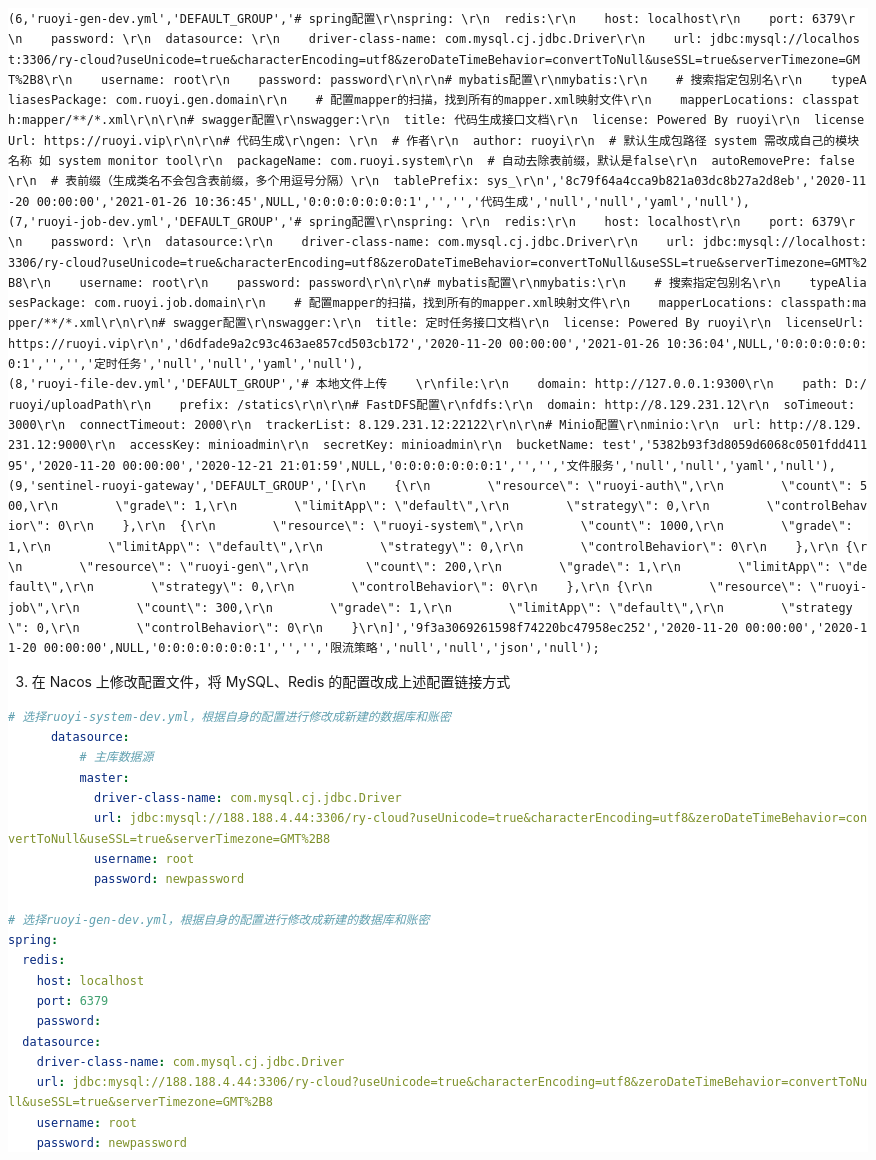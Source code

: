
 ```mysql
(6,'ruoyi-gen-dev.yml','DEFAULT_GROUP','# spring配置\r\nspring: \r\n  redis:\r\n    host: localhost\r\n    port: 6379\r\n    password: \r\n  datasource: \r\n    driver-class-name: com.mysql.cj.jdbc.Driver\r\n    url: jdbc:mysql://localhost:3306/ry-cloud?useUnicode=true&characterEncoding=utf8&zeroDateTimeBehavior=convertToNull&useSSL=true&serverTimezone=GMT%2B8\r\n    username: root\r\n    password: password\r\n\r\n# mybatis配置\r\nmybatis:\r\n    # 搜索指定包别名\r\n    typeAliasesPackage: com.ruoyi.gen.domain\r\n    # 配置mapper的扫描，找到所有的mapper.xml映射文件\r\n    mapperLocations: classpath:mapper/**/*.xml\r\n\r\n# swagger配置\r\nswagger:\r\n  title: 代码生成接口文档\r\n  license: Powered By ruoyi\r\n  licenseUrl: https://ruoyi.vip\r\n\r\n# 代码生成\r\ngen: \r\n  # 作者\r\n  author: ruoyi\r\n  # 默认生成包路径 system 需改成自己的模块名称 如 system monitor tool\r\n  packageName: com.ruoyi.system\r\n  # 自动去除表前缀，默认是false\r\n  autoRemovePre: false\r\n  # 表前缀（生成类名不会包含表前缀，多个用逗号分隔）\r\n  tablePrefix: sys_\r\n','8c79f64a4cca9b821a03dc8b27a2d8eb','2020-11-20 00:00:00','2021-01-26 10:36:45',NULL,'0:0:0:0:0:0:0:1','','','代码生成','null','null','yaml','null'),
(7,'ruoyi-job-dev.yml','DEFAULT_GROUP','# spring配置\r\nspring: \r\n  redis:\r\n    host: localhost\r\n    port: 6379\r\n    password: \r\n  datasource:\r\n    driver-class-name: com.mysql.cj.jdbc.Driver\r\n    url: jdbc:mysql://localhost:3306/ry-cloud?useUnicode=true&characterEncoding=utf8&zeroDateTimeBehavior=convertToNull&useSSL=true&serverTimezone=GMT%2B8\r\n    username: root\r\n    password: password\r\n\r\n# mybatis配置\r\nmybatis:\r\n    # 搜索指定包别名\r\n    typeAliasesPackage: com.ruoyi.job.domain\r\n    # 配置mapper的扫描，找到所有的mapper.xml映射文件\r\n    mapperLocations: classpath:mapper/**/*.xml\r\n\r\n# swagger配置\r\nswagger:\r\n  title: 定时任务接口文档\r\n  license: Powered By ruoyi\r\n  licenseUrl: https://ruoyi.vip\r\n','d6dfade9a2c93c463ae857cd503cb172','2020-11-20 00:00:00','2021-01-26 10:36:04',NULL,'0:0:0:0:0:0:0:1','','','定时任务','null','null','yaml','null'),
(8,'ruoyi-file-dev.yml','DEFAULT_GROUP','# 本地文件上传    \r\nfile:\r\n    domain: http://127.0.0.1:9300\r\n    path: D:/ruoyi/uploadPath\r\n    prefix: /statics\r\n\r\n# FastDFS配置\r\nfdfs:\r\n  domain: http://8.129.231.12\r\n  soTimeout: 3000\r\n  connectTimeout: 2000\r\n  trackerList: 8.129.231.12:22122\r\n\r\n# Minio配置\r\nminio:\r\n  url: http://8.129.231.12:9000\r\n  accessKey: minioadmin\r\n  secretKey: minioadmin\r\n  bucketName: test','5382b93f3d8059d6068c0501fdd41195','2020-11-20 00:00:00','2020-12-21 21:01:59',NULL,'0:0:0:0:0:0:0:1','','','文件服务','null','null','yaml','null'),
(9,'sentinel-ruoyi-gateway','DEFAULT_GROUP','[\r\n    {\r\n        \"resource\": \"ruoyi-auth\",\r\n        \"count\": 500,\r\n        \"grade\": 1,\r\n        \"limitApp\": \"default\",\r\n        \"strategy\": 0,\r\n        \"controlBehavior\": 0\r\n    },\r\n	{\r\n        \"resource\": \"ruoyi-system\",\r\n        \"count\": 1000,\r\n        \"grade\": 1,\r\n        \"limitApp\": \"default\",\r\n        \"strategy\": 0,\r\n        \"controlBehavior\": 0\r\n    },\r\n	{\r\n        \"resource\": \"ruoyi-gen\",\r\n        \"count\": 200,\r\n        \"grade\": 1,\r\n        \"limitApp\": \"default\",\r\n        \"strategy\": 0,\r\n        \"controlBehavior\": 0\r\n    },\r\n	{\r\n        \"resource\": \"ruoyi-job\",\r\n        \"count\": 300,\r\n        \"grade\": 1,\r\n        \"limitApp\": \"default\",\r\n        \"strategy\": 0,\r\n        \"controlBehavior\": 0\r\n    }\r\n]','9f3a3069261598f74220bc47958ec252','2020-11-20 00:00:00','2020-11-20 00:00:00',NULL,'0:0:0:0:0:0:0:1','','','限流策略','null','null','json','null');
```
3. 在 Nacos 上修改配置文件，将 MySQL、Redis 的配置改成上述配置链接方式

```yaml
# 选择ruoyi-system-dev.yml，根据自身的配置进行修改成新建的数据库和账密
      datasource:
          # 主库数据源
          master:
            driver-class-name: com.mysql.cj.jdbc.Driver
            url: jdbc:mysql://188.188.4.44:3306/ry-cloud?useUnicode=true&characterEncoding=utf8&zeroDateTimeBehavior=convertToNull&useSSL=true&serverTimezone=GMT%2B8
            username: root
            password: newpassword
            
# 选择ruoyi-gen-dev.yml，根据自身的配置进行修改成新建的数据库和账密
spring: 
  redis:
    host: localhost
    port: 6379
    password: 
  datasource: 
    driver-class-name: com.mysql.cj.jdbc.Driver
    url: jdbc:mysql://188.188.4.44:3306/ry-cloud?useUnicode=true&characterEncoding=utf8&zeroDateTimeBehavior=convertToNull&useSSL=true&serverTimezone=GMT%2B8
    username: root
    password: newpassword
```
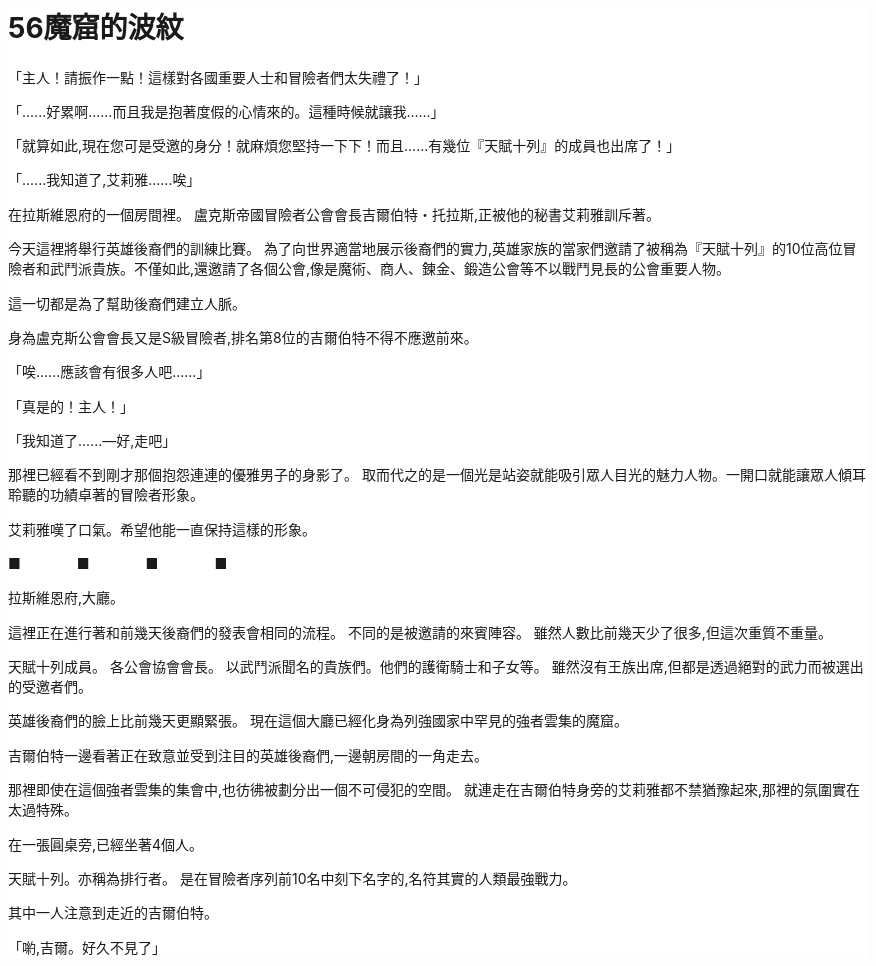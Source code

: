 # 56魔窟的波紋

「主人！請振作一點！這樣對各國重要人士和冒險者們太失禮了！」

「......好累啊......而且我是抱著度假的心情來的。這種時候就讓我......」

「就算如此,現在您可是受邀的身分！就麻煩您堅持一下下！而且......有幾位『天賦十列』的成員也出席了！」

「......我知道了,艾莉雅......唉」

在拉斯維恩府的一個房間裡。
盧克斯帝國冒險者公會會長吉爾伯特・托拉斯,正被他的秘書艾莉雅訓斥著。

今天這裡將舉行英雄後裔們的訓練比賽。
為了向世界適當地展示後裔們的實力,英雄家族的當家們邀請了被稱為『天賦十列』的10位高位冒險者和武鬥派貴族。不僅如此,還邀請了各個公會,像是魔術、商人、鍊金、鍛造公會等不以戰鬥見長的公會重要人物。

這一切都是為了幫助後裔們建立人脈。

身為盧克斯公會會長又是S級冒險者,排名第8位的吉爾伯特不得不應邀前來。

「唉......應該會有很多人吧......」

「真是的！主人！」

「我知道了......—好,走吧」

那裡已經看不到剛才那個抱怨連連的優雅男子的身影了。
取而代之的是一個光是站姿就能吸引眾人目光的魅力人物。一開口就能讓眾人傾耳聆聽的功績卓著的冒險者形象。

艾莉雅嘆了口氣。希望他能一直保持這樣的形象。

■　　　　■　　　　■　　　　■

拉斯維恩府,大廳。

這裡正在進行著和前幾天後裔們的發表會相同的流程。
不同的是被邀請的來賓陣容。
雖然人數比前幾天少了很多,但這次重質不重量。

天賦十列成員。
各公會協會會長。
以武鬥派聞名的貴族們。他們的護衛騎士和子女等。
雖然沒有王族出席,但都是透過絕對的武力而被選出的受邀者們。

英雄後裔們的臉上比前幾天更顯緊張。
現在這個大廳已經化身為列強國家中罕見的強者雲集的魔窟。

吉爾伯特一邊看著正在致意並受到注目的英雄後裔們,一邊朝房間的一角走去。

那裡即使在這個強者雲集的集會中,也彷彿被劃分出一個不可侵犯的空間。
就連走在吉爾伯特身旁的艾莉雅都不禁猶豫起來,那裡的氛圍實在太過特殊。

在一張圓桌旁,已經坐著4個人。

天賦十列。亦稱為排行者。
是在冒險者序列前10名中刻下名字的,名符其實的人類最強戰力。

其中一人注意到走近的吉爾伯特。

「喲,吉爾。好久不見了」
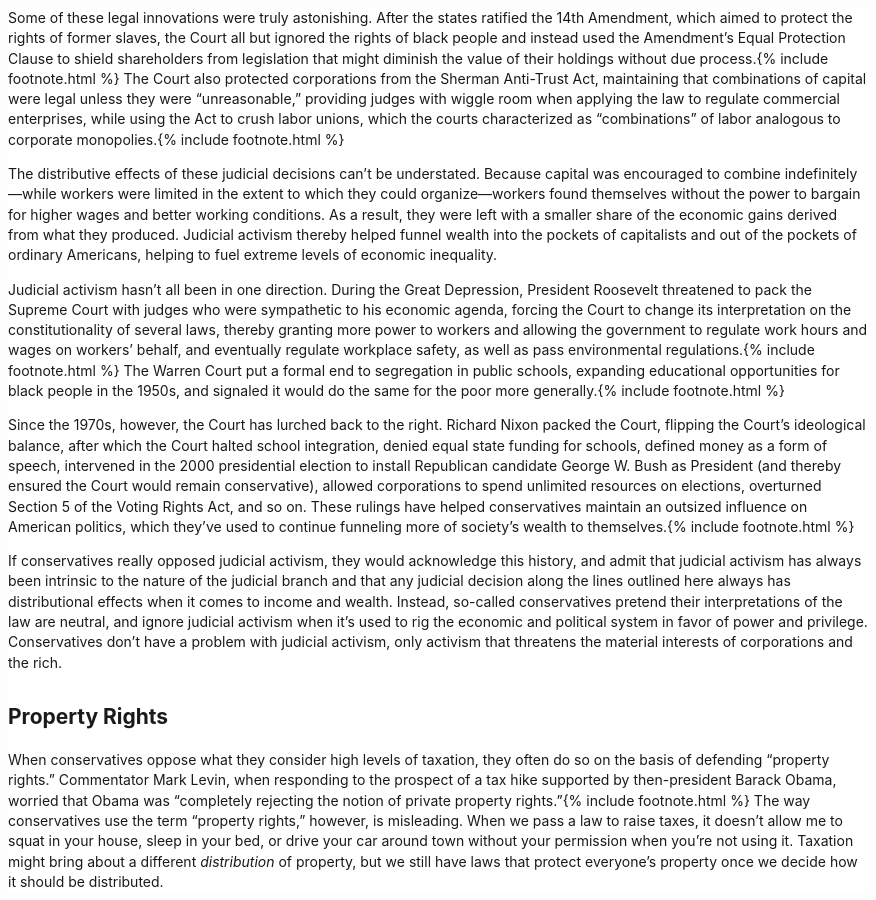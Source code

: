 Some of these legal innovations were truly astonishing. After the states ratified the 14th Amendment, which aimed to protect the rights of former slaves, the Court all but ignored the rights of black people and instead used the Amendment’s Equal Protection Clause to shield shareholders from legislation that might diminish the value of their holdings without due process.{% include footnote.html %} The Court also protected corporations from the Sherman Anti-Trust Act, maintaining that combinations of capital were legal unless they were “unreasonable,” providing judges with wiggle room when applying the law to regulate commercial enterprises, while using the Act to crush labor unions, which the courts characterized as “combinations” of labor analogous to corporate monopolies.{% include footnote.html %}

The distributive effects of these judicial decisions can’t be understated. Because capital was encouraged to combine indefinitely—while workers were limited in the extent to which they could organize—workers found themselves without the power to bargain for higher wages and better working conditions. As a result, they were left with a smaller share of the economic gains derived from what they produced. Judicial activism thereby helped funnel wealth into the pockets of capitalists and out of the pockets of ordinary Americans, helping to fuel extreme levels of economic inequality.

Judicial activism hasn’t all been in one direction. During the Great Depression, President Roosevelt threatened to pack the Supreme Court with judges who were sympathetic to his economic agenda, forcing the Court to change its interpretation on the constitutionality of several laws, thereby granting more power to workers and allowing the government to regulate work hours and wages on workers’ behalf, and eventually regulate workplace safety, as well as pass environmental regulations.{% include footnote.html %} The Warren Court put a formal end to segregation in public schools, expanding educational opportunities for black people in the 1950s, and signaled it would do the same for the poor more generally.{% include footnote.html %}

Since the 1970s, however, the Court has lurched back to the right. Richard Nixon packed the Court, flipping the Court’s ideological balance, after which the Court halted school integration, denied equal state funding for schools, defined money as a form of speech, intervened in the 2000 presidential election to install Republican candidate George W. Bush as President (and thereby ensured the Court would remain conservative), allowed corporations to spend unlimited resources on elections, overturned Section 5 of the Voting Rights Act, and so on. These rulings have helped conservatives maintain an outsized influence on American politics, which they’ve used to continue funneling more of society’s wealth to themselves.{% include footnote.html %}

If conservatives really opposed judicial activism, they would acknowledge this history, and admit that judicial activism has always been intrinsic to the nature of the judicial branch and that any judicial decision along the lines outlined here always has distributional effects when it comes to income and wealth. Instead, so-called conservatives pretend their interpretations of the law are neutral, and ignore judicial activism when it’s used to rig the economic and political system in favor of power and privilege. Conservatives don’t have a problem with judicial activism, only activism that threatens the material interests of corporations and the rich.

Property Rights
-------------

When conservatives oppose what they consider high levels of taxation, they often do so on the basis of defending “property rights.” Commentator Mark Levin, when responding to the prospect of a tax hike supported by then-president Barack Obama, worried that Obama was “completely rejecting the notion of private property rights.”{% include footnote.html %} The way conservatives use the term “property rights,” however, is misleading. When we pass a law to raise taxes, it doesn’t allow me to squat in your house, sleep in your bed, or drive your car around town without your permission when you’re not using it. Taxation might bring about a different _distribution_ of property, but we still have laws that protect everyone’s property once we decide how it should be distributed.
- - -
Task instructions
Copy task for the entries above: every line with the string "选择ruoyi".

Answer to this task
# 选择ruoyi-system-dev.yml，根据自身的配置进行修改成新建的数据库和账密
# 选择ruoyi-gen-dev.yml，根据自身的配置进行修改成新建的数据库和账密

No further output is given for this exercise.